Train a K Means clustering model in Visual Notebooks.

Configuration

FieldDescription
Name default=K MeansA user-specified node name displayed in the workspace
Select Feature Columns default=Select all columns as featuresFeatures to train the model with
Use all columns as features, or select specific columns using the auto-populated dropdown menu. Columns selected as features should be numerical and continuous. Do not use categorical data.

Feature Scaling

K Means uses the distance between points to cluster data. If the distance between different features is not accurately represented, the algorithm may find patterns that don't actually exist. This field adjusts the data so all features are on the same scale. This is particularly useful for columns that use different units of measurement. For more information about scaling, see the Standard Scaler node.

FieldDescription
Standard scale numeric columns default=OnScale data to the standard deviation and center around zero
Leave this toggle switch on to scale numeric features. Toggle this switch off to leave the data as-is.

Validation Settings

A K Means model attempts to find previously unidentified patterns in data. Since the results are unknown before training, there isn't a way to validate the model's predictions.

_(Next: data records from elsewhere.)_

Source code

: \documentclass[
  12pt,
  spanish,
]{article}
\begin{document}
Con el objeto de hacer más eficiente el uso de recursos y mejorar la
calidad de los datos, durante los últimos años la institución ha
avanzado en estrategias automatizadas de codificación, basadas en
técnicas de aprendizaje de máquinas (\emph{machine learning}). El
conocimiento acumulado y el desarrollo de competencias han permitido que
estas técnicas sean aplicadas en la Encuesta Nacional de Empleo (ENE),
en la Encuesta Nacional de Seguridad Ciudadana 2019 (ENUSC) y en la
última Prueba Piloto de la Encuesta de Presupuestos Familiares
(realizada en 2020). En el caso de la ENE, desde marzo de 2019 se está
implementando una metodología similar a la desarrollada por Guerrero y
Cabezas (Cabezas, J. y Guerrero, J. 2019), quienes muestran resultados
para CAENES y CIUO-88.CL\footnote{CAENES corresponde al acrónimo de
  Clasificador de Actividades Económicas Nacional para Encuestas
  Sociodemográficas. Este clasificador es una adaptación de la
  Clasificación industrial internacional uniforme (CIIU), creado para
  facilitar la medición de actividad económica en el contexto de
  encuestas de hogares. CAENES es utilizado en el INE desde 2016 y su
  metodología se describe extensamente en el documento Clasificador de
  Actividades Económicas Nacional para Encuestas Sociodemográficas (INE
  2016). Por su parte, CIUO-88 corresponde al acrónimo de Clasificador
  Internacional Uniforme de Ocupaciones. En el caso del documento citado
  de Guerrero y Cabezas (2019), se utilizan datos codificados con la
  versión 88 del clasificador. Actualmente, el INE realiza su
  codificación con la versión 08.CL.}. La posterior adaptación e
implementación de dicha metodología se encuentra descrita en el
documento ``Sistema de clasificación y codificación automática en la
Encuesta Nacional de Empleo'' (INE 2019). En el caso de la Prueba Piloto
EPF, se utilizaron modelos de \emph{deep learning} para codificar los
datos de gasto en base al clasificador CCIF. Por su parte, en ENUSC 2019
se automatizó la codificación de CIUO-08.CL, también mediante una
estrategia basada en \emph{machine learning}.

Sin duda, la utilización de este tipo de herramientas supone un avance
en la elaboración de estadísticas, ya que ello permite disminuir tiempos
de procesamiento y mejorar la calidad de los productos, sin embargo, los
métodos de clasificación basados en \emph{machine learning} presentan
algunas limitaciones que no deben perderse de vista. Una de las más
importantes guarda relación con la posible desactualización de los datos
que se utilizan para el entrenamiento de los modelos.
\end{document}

Additional test and validation methods will be implemented at a later date. When that occurs, use this field to determine whether the model is consistent when given additional data.

FieldDescription
Select test and validation method default=No ValidationValidation method
Additional test and validation methods are coming soon.

By default, Visual Notebooks trains many models with different hyperparameter configurations, then ranks the models by performance. The fields in this section determine the hyperparameter options used during training. Although you don't need to alter these fields to train a high-performing model, it is possible to explore different combinations.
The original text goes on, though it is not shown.